BACA JUGA:  Dampak Negatif Nonton Video Mukbang

Kembali pada pembahasan mengenai patogen utama penyebab telur dan olahannya dapat menimbulkan penyakit, yaitu Salmonella. Bahaya dari mengonsumsi telur yang dimasak setengah matang adalah secara tidak langsung bakteri tersebut masuk ke dalam tubuh yang akibatnya akan menimbulkan penyakit. Infeksi yang disebabkan oleh bakteri Salmonella menimbulkan gejala mual, muntah, demam, menggigil, sakit kepala, kram perut, hingga buang air besar berdarah. Gejala ini dapat berlangsung 4–7 hari dan bahkan bisa mencapai 10 hari jika disertai dengan diare. Infeksi bakteri Salmonella juga dapat menyebabkan demam tifoid atau tifus dan berujung kematian jika tidak segera ditangani dengan tepat.

Selain itu, ada beberapa kelompok yang rentan mengalami gangguan kesehatan serius saat terinfeksi bakteri Salmonella pada telur setengah matang, seperti ibu hamil, bayi dan balita, orang lanjut usia, dan orang dengan sistem kekebalan tubuh yang lemah.

Infeksi bakteri Salmonella dapat dicegah dengan melakukan vaksinasi ayam, sehingga konsumsi telur setengah matang masih aman. Namun karena belum diketahui apakah ayam dari telurnya sudah divaksinasi, maka disarankan agar telur dimasak hingga matang sempurna. Telur setengah matang banyak tersedia dalam produk siap saji seperti mayones, tiramisu, es krim, dan saus salad, selain diolah sendiri. Apabila ingin memasak dengan telur setengah matang, usahakan untuk menggunakan telur yang sudah dipasteurisasi dari supermarket, karena memanaskan telur dengan proses pasteurisasi dapat membunuh bakteri Salmonella.

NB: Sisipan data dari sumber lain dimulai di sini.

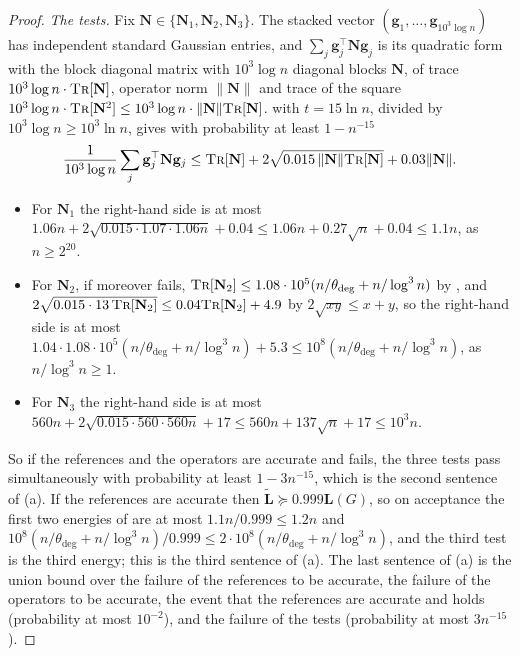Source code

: \documentclass[11pt]{article}
\theoremstyle{remark}
\renewcommand{\gg}{{\mathbf g}}
\newcommand{\LL}{\mathbf L}
\newcommand{\LLtil}{{\widetilde{\LL}}}
\newcommand{\NN}{\mathbf N}
\newcommand{\dheavy}{\theta_{\deg}}
\newcommand{\norm}[1]{\lVert#1\rVert}
\newcommand{\tr}{\textsc{Tr}}
\begin{document}
\begin{proof}
\emph{The tests.}
Fix $\NN\in\{\NN_1,\NN_2,\NN_3\}$.
The stacked vector $(\gg_1,\dots,\gg_{10^{3}\log n})$ has independent standard
Gaussian entries, and $\sum_j\gg_j^{\top}\NN\gg_j$ is its quadratic form with
the block diagonal matrix with $10^{3}\log n$ diagonal blocks $\NN$, of
trace $10^{3}\log n\cdot\tr[\NN]$, operator norm $\norm{\NN}$ and trace of
the square $10^{3}\log n\cdot\tr[\NN^{2}]\le10^{3}\log n\cdot\norm{\NN}\tr[\NN]$.
 with $t=15\ln n$, divided by $10^{3}\log n\ge10^{3}\ln n$,
gives with probability at least $1-n^{-15}$
\begin{equation}\label{eq:tail}
\frac1{10^{3}\log n}\sum_j\gg_j^{\top}\NN\gg_j
\le\tr[\NN]+2\sqrt{0.015\,\norm{\NN}\tr[\NN]}+0.03\norm{\NN} .
\end{equation}
\begin{itemize}[leftmargin=*]
\item For $\NN_1$ the right-hand side is at most
$1.06n+2\sqrt{0.015\cdot1.07\cdot1.06n}+0.04\le1.06n+0.27\sqrt n+0.04\le1.1n$,
as $n\ge2^{20}$.
\item For $\NN_2$, if moreover  fails,
$\tr[\NN_2]\le1.08\cdot10^{5}(n/\dheavy+n/\log^{3}n)$ by ,
and $2\sqrt{0.015\cdot13\,\tr[\NN_2]}\le0.04\tr[\NN_2]+4.9$ by
$2\sqrt{xy}\le x+y$, so the right-hand side is at most
$1.04\cdot1.08\cdot10^{5}(n/\dheavy+n/\log^{3}n)+5.3\le10^{8}(n/\dheavy+n/\log^{3}n)$,
as $n/\log^{3}n\ge1$.
\item For $\NN_3$ the right-hand side is at most
$560n+2\sqrt{0.015\cdot560\cdot560n}+17\le560n+137\sqrt n+17\le10^{3}n$.
\end{itemize}
So if the references and the operators are accurate and 
fails, the three tests pass simultaneously with probability at least
$1-3n^{-15}$, which is the second sentence of (a).
If the references are accurate then $\LLtil\succeq0.999\LL(G)$, so on
acceptance the first two energies of  are at most
$1.1n/0.999\le1.2n$ and $10^{8}(n/\dheavy+n/\log^{3}n)/0.999\le2\cdot10^{8}(n/\dheavy+n/\log^{3}n)$,
and the third test is the third energy; this is the third sentence of (a).
The last sentence of (a) is the union bound over the failure of the
references to be accurate, the failure of the operators to be accurate,
the event that the references are accurate and  holds
(probability at most $10^{-2}$), and the failure of the tests
(probability at most $3n^{-15}$).


\end{proof}
\end{document}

BACA JUGA:  Bahaya Merokok Bagi Kesehatan

Selain memasak telur hingga benar-benar matang, ada pula beberapa cara yang bisa Anda lakukan agar terhindar dari infeksi bakteri Salmonella, yaitu (1) Makan makanan yang mengandung telur segera atau taruh di kulkas; (2) Hindari menyimpan telur atau makanan yang mengandung telur pada suhu ruangan lebih dari 2 jam; (3) Goreng telur secara merata di kedua sisi atau rebus telur dalam air mendidih minimal 7 menit. (4) Hindari menyimpan telur lebih dari 28 hari. (5) Dinginkan telur secara terpisah dari makanan lainnya. (6) Hindari membeli dan mengolah telur cangkang retak. (7) Hindari menyimpan telur rebus di lemari es lebih dari tiga hari. (8) Cuci tangan sebelum dan sesudah memegang telur untuk menghindari penyebaran bakteri. (9) Gunakan air hangat untuk membersihkan peralatan memasak telur. (10) Jaga kebersihan permukaan dapur dengan menyemprotkan cairan antibakteri atau air panas setelah mengolah telur. (11) Pilih telur yang sudah dipasteurisasi jika ingin makan telur setengah matang.

Memang terdapat banyak orang yang lebih menikmati makan telur yang dimasak setengah matang. Namun, mengkonsumsi telur yang sudah dimasak lebih dianjurkan untuk menghindari infeksi bakteri Salmonella.